ZanSara · 2019-10-29T12:13:31Z

Thank you for your help!

@ZanSara

MRG: Build HDF5 with thread safety enabled Build HDF5 with --enable-thread-safe flag. This was brought to my attention by @ZanSara over at PyTables/PyTables#776 It seems a good idea to enable thread safety for the HDF5 library. This makes a lot of sense, as the conda-forge [hdf5 package is also build](https://github.com/conda-forge/hdf5-feedstock/blob/master/recipe/build.sh) with this flag.

tomkooij · 2019-10-29T13:39:39Z

Once this get merged, I'll rebuild the wheels for 3.6.1 and let you know here.

tdagnino · 2019-11-05T01:38:56Z

Hi,

I'm sorry if I`m posting my question in wrong way but I've been really struggling with this problem for a few days now and came onto this bug fix which really got my hopes up but I've had no success with the 3.6.1 version I installed with pip.

I'm having the same problems with multiple threads with release 3.6.1 on windows.

My program is very simple.
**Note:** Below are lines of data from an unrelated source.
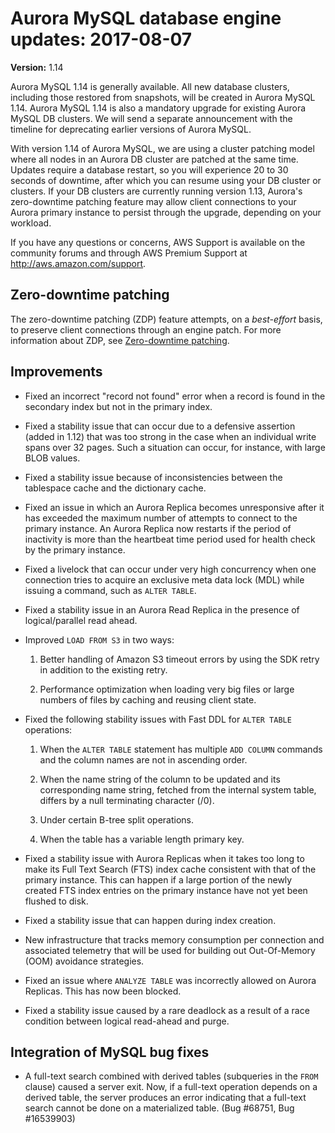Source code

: # Aurora MySQL database engine updates: 2017\-08\-07<a name="AuroraMySQL.Updates.20170807"></a>

**Version:** 1\.14

Aurora MySQL 1\.14 is generally available\. All new database clusters, including those restored from snapshots, will be created in Aurora MySQL 1\.14\. Aurora MySQL 1\.14 is also a mandatory upgrade for existing Aurora MySQL DB clusters\. We will send a separate announcement with the timeline for deprecating earlier versions of Aurora MySQL\. 

With version 1\.14 of Aurora MySQL, we are using a cluster patching model where all nodes in an Aurora DB cluster are patched at the same time\. Updates require a database restart, so you will experience 20 to 30 seconds of downtime, after which you can resume using your DB cluster or clusters\. If your DB clusters are currently running version 1\.13, Aurora's zero\-downtime patching feature may allow client connections to your Aurora primary instance to persist through the upgrade, depending on your workload\.

If you have any questions or concerns, AWS Support is available on the community forums and through AWS Premium Support at [http://aws\.amazon\.com/support](http://aws.amazon.com/support)\.

## Zero\-downtime patching<a name="AuroraMySQL.Updates.20170807.ZDP"></a>

The zero\-downtime patching \(ZDP\) feature attempts, on a *best\-effort* basis, to preserve client connections through an engine patch\. For more information about ZDP, see [Zero\-downtime patching](AuroraMySQL.Updates.Patching.md#AuroraMySQL.Updates.ZDP)\. 

## Improvements<a name="AuroraMySQL.Updates.20170807.Improvements"></a>
+ Fixed an incorrect "record not found" error when a record is found in the secondary index but not in the primary index\.
+ Fixed a stability issue that can occur due to a defensive assertion \(added in 1\.12\) that was too strong in the case when an individual write spans over 32 pages\. Such a situation can occur, for instance, with large BLOB values\.
+ Fixed a stability issue because of inconsistencies between the tablespace cache and the dictionary cache\.
+ Fixed an issue in which an Aurora Replica becomes unresponsive after it has exceeded the maximum number of attempts to connect to the primary instance\. An Aurora Replica now restarts if the period of inactivity is more than the heartbeat time period used for health check by the primary instance\.
+ Fixed a livelock that can occur under very high concurrency when one connection tries to acquire an exclusive meta data lock \(MDL\) while issuing a command, such as `ALTER TABLE`\.
+ Fixed a stability issue in an Aurora Read Replica in the presence of logical/parallel read ahead\.
+ Improved `LOAD FROM S3` in two ways:

  1. Better handling of Amazon S3 timeout errors by using the SDK retry in addition to the existing retry\.

  1. Performance optimization when loading very big files or large numbers of files by caching and reusing client state\.
+ Fixed the following stability issues with Fast DDL for `ALTER TABLE` operations:

  1.  When the `ALTER TABLE` statement has multiple `ADD COLUMN` commands and the column names are not in ascending order\. 

  1. When the name string of the column to be updated and its corresponding name string, fetched from the internal system table, differs by a null terminating character \(/0\)\.

  1. Under certain B\-tree split operations\.

  1. When the table has a variable length primary key\.
+ Fixed a stability issue with Aurora Replicas when it takes too long to make its Full Text Search \(FTS\) index cache consistent with that of the primary instance\. This can happen if a large portion of the newly created FTS index entries on the primary instance have not yet been flushed to disk\.
+ Fixed a stability issue that can happen during index creation\.
+ New infrastructure that tracks memory consumption per connection and associated telemetry that will be used for building out Out\-Of\-Memory \(OOM\) avoidance strategies\.
+ Fixed an issue where `ANALYZE TABLE` was incorrectly allowed on Aurora Replicas\. This has now been blocked\.
+ Fixed a stability issue caused by a rare deadlock as a result of a race condition between logical read\-ahead and purge\.

## Integration of MySQL bug fixes<a name="AuroraMySQL.Updates.20170807.BugFixes"></a>
+ A full\-text search combined with derived tables \(subqueries in the `FROM` clause\) caused a server exit\. Now, if a full\-text operation depends on a derived table, the server produces an error indicating that a full\-text search cannot be done on a materialized table\. \(Bug \#68751, Bug \#16539903\)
Actually, I've ultra simplified it and still have issues. Open different hdf5 files in each thread and just retrieve the objects at the keys.

store = pd.HDFStore(file_name, mode="r")
keys = store.keys()
for key in keys:
     print(key)
     store.get(key)
store.close()

Was the problem only fixed for linux and mac in release 3.6.1 ?

Thank you for your help.

tomkooij · 2019-11-05T12:44:54Z

@tdagnino : The current wheels vendor a HDF5 lib that is not yet compiled with the --enable-threadsafe flag.

Still working on this over at matthew-brett/multibuild#277

Will report here when finished.

tomkooij · 2019-11-06T13:26:43Z

@ZanSara threadsafe wheels (3.6.1-2) are on test.pypi,org. Can you test a wheel before I upload them to the real pypi and break everybody's builds?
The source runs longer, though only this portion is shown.